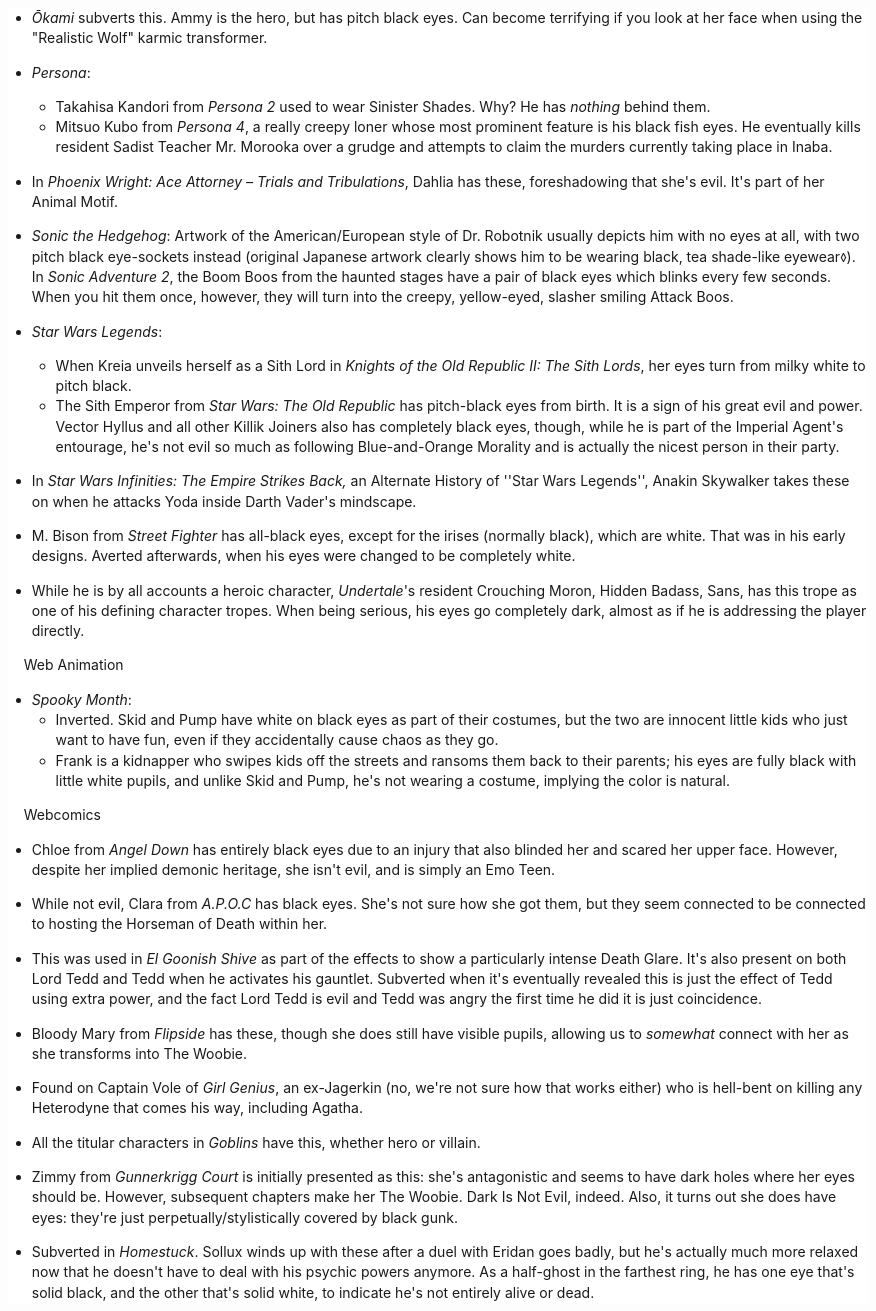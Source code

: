 -   _Ōkami_ subverts this. Ammy is the hero, but has pitch black eyes. Can become terrifying if you look at her face when using the "Realistic Wolf" karmic transformer.
-   _Persona_:
    -   Takahisa Kandori from _Persona 2_ used to wear Sinister Shades. Why? He has _nothing_ behind them.
    -   Mitsuo Kubo from _Persona 4_, a really creepy loner whose most prominent feature is his black fish eyes. He eventually kills resident Sadist Teacher Mr. Morooka over a grudge and attempts to claim the murders currently taking place in Inaba.
-   In _Phoenix Wright: Ace Attorney – Trials and Tribulations_, Dahlia has these, foreshadowing that she's evil. It's part of her Animal Motif.

-   _Sonic the Hedgehog_: Artwork of the American/European style of Dr. Robotnik usually depicts him with no eyes at all, with two pitch black eye-sockets instead (original Japanese artwork clearly shows him to be wearing black, tea shade-like eyewear<small>◊</small>). In _Sonic Adventure 2_, the Boom Boos from the haunted stages have a pair of black eyes which blinks every few seconds. When you hit them once, however, they will turn into the creepy, yellow-eyed, slasher smiling Attack Boos.
-   _Star Wars Legends_:
    -   When Kreia unveils herself as a Sith Lord in _Knights of the Old Republic II: The Sith Lords_, her eyes turn from milky white to pitch black.
    -   The Sith Emperor from _Star Wars: The Old Republic_ has pitch-black eyes from birth. It is a sign of his great evil and power. Vector Hyllus and all other Killik Joiners also has completely black eyes, though, while he is part of the Imperial Agent's entourage, he's not evil so much as following Blue-and-Orange Morality and is actually the nicest person in their party.
-   In _Star Wars Infinities: The Empire Strikes Back,_ an Alternate History of ''Star Wars Legends'', Anakin Skywalker takes these on when he attacks Yoda inside Darth Vader's mindscape.
-   M. Bison from _Street Fighter_ has all-black eyes, except for the irises (normally black), which are white. That was in his early designs. Averted afterwards, when his eyes were changed to be completely white.

-   While he is by all accounts a heroic character, _Undertale_'s resident Crouching Moron, Hidden Badass, Sans, has this trope as one of his defining character tropes. When being serious, his eyes go completely dark, almost as if he is addressing the player directly.

    Web Animation 

-   _Spooky Month_:
    -   Inverted. Skid and Pump have white on black eyes as part of their costumes, but the two are innocent little kids who just want to have fun, even if they accidentally cause chaos as they go.
    -   Frank is a kidnapper who swipes kids off the streets and ransoms them back to their parents; his eyes are fully black with little white pupils, and unlike Skid and Pump, he's not wearing a costume, implying the color is natural.

    Webcomics 

-   Chloe from _Angel Down_ has entirely black eyes due to an injury that also blinded her and scared her upper face. However, despite her implied demonic heritage, she isn't evil, and is simply an Emo Teen.
-   While not evil, Clara from _A.P.O.C_ has black eyes. She's not sure how she got them, but they seem connected to be connected to hosting the Horseman of Death within her.

-   This was used in _El Goonish Shive_ as part of the effects to show a particularly intense Death Glare. It's also present on both Lord Tedd and Tedd when he activates his gauntlet. Subverted when it's eventually revealed this is just the effect of Tedd using extra power, and the fact Lord Tedd is evil and Tedd was angry the first time he did it is just coincidence.
-   Bloody Mary from _Flipside_ has these, though she does still have visible pupils, allowing us to _somewhat_ connect with her as she transforms into The Woobie.
-   Found on Captain Vole of _Girl Genius_, an ex-Jagerkin (no, we're not sure how that works either) who is hell-bent on killing any Heterodyne that comes his way, including Agatha.
-   All the titular characters in _Goblins_ have this, whether hero or villain.
-   Zimmy from _Gunnerkrigg Court_ is initially presented as this: she's antagonistic and seems to have dark holes where her eyes should be. However, subsequent chapters make her The Woobie. Dark Is Not Evil, indeed. Also, it turns out she does have eyes: they're just perpetually/stylistically covered by black gunk.
-   Subverted in _Homestuck_. Sollux winds up with these after a duel with Eridan goes badly, but he's actually much more relaxed now that he doesn't have to deal with his psychic powers anymore. As a half-ghost in the farthest ring, he has one eye that's solid black, and the other that's solid white, to indicate he's not entirely alive or dead.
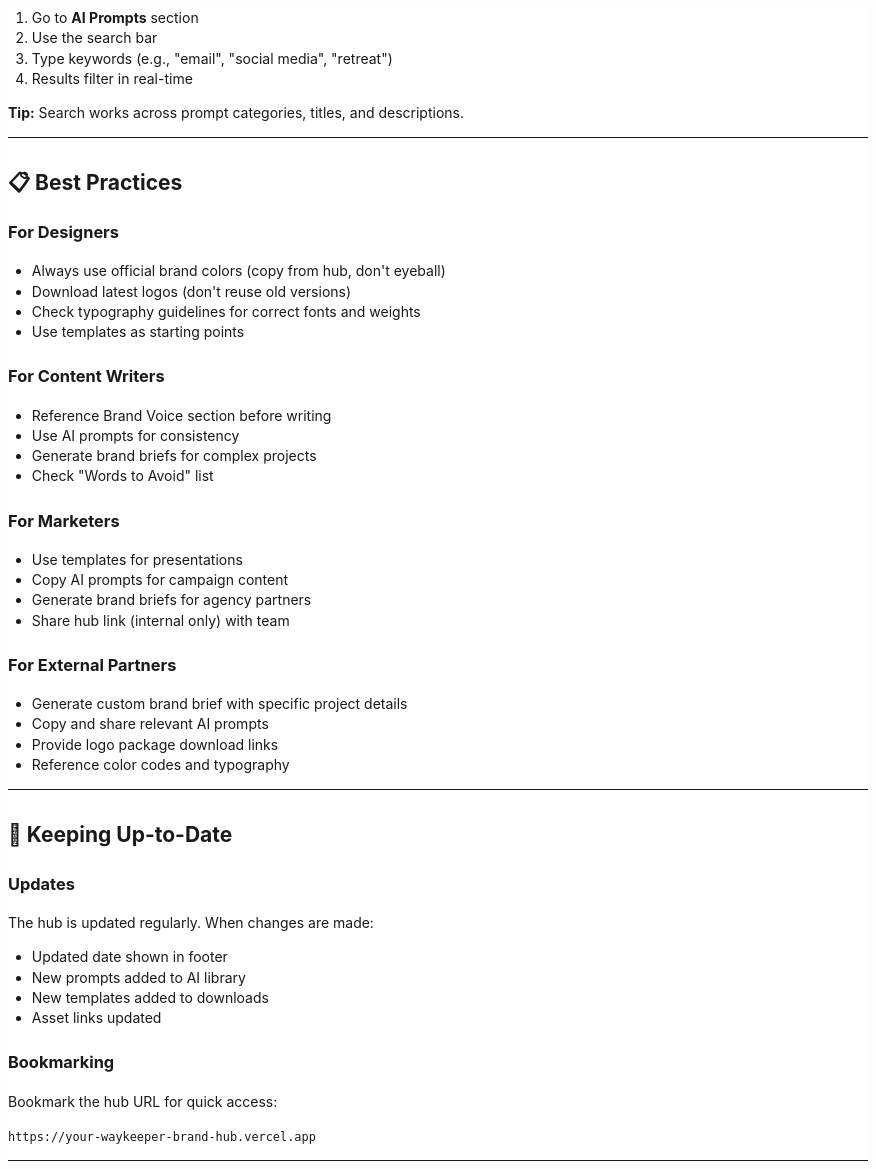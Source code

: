1. Go to **AI Prompts** section
2. Use the search bar
3. Type keywords (e.g., "email", "social media", "retreat")
4. Results filter in real-time

**Tip:** Search works across prompt categories, titles, and descriptions.

---

## 📋 Best Practices

### For Designers
- Always use official brand colors (copy from hub, don't eyeball)
- Download latest logos (don't reuse old versions)
- Check typography guidelines for correct fonts and weights
- Use templates as starting points

### For Content Writers
- Reference Brand Voice section before writing
- Use AI prompts for consistency
- Generate brand briefs for complex projects
- Check "Words to Avoid" list

### For Marketers
- Use templates for presentations
- Copy AI prompts for campaign content
- Generate brand briefs for agency partners
- Share hub link (internal only) with team

### For External Partners
- Generate custom brand brief with specific project details
- Copy and share relevant AI prompts
- Provide logo package download links
- Reference color codes and typography

---

## 🔄 Keeping Up-to-Date

### Updates
The hub is updated regularly. When changes are made:
- Updated date shown in footer
- New prompts added to AI library
- New templates added to downloads
- Asset links updated

### Bookmarking
Bookmark the hub URL for quick access:
```
https://your-waykeeper-brand-hub.vercel.app
```

---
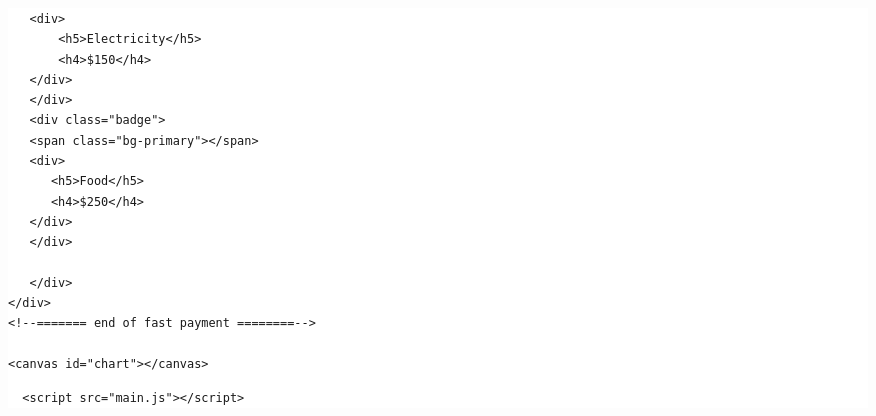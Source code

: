        <div>
           <h5>Electricity</h5>
           <h4>$150</h4>
       </div>  
       </div>
       <div class="badge">
       <span class="bg-primary"></span>
       <div>
          <h5>Food</h5>
          <h4>$250</h4>
       </div>  
       </div>
      
       </div>
    </div>
    <!--======= end of fast payment ========-->

    <canvas id="chart"></canvas>

   </section>
   

   <section class="right">

   </section>
   
   </main>
   

   <script src="https://cdnjs.cloudflare.com/ajax/libs/Chart.js/4.4.0/chart.min.js"
      integrity="sha512-7U4rRB8aGAHGVad3u2jiC7GA5/1YhQcQjxKeaVms/bT66i3LVBMRcBI9KwABNWnxOSwulkuSXxZLGuyfvo7V1A=="
      crossorigin="anonymous" referrerpolicy="no-referrer"></script>
      <script src="main.js"></script>
   <script src="js/bootstrap.bundle.js"></script>
  </body>
  </html>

### TASK PROMPT
Using the entries above, return each line in which the word "into" occurs.

### RESULT OF THIS TASK
-   _Sonic the Hedgehog_: Artwork of the American/European style of Dr. Robotnik usually depicts him with no eyes at all, with two pitch black eye-sockets instead (original Japanese artwork clearly shows him to be wearing black, tea shade-like eyewear<small>◊</small>). In _Sonic Adventure 2_, the Boom Boos from the haunted stages have a pair of black eyes which blinks every few seconds. When you hit them once, however, they will turn into the creepy, yellow-eyed, slasher smiling Attack Boos.
-   Bloody Mary from _Flipside_ has these, though she does still have visible pupils, allowing us to _somewhat_ connect with her as she transforms into The Woobie.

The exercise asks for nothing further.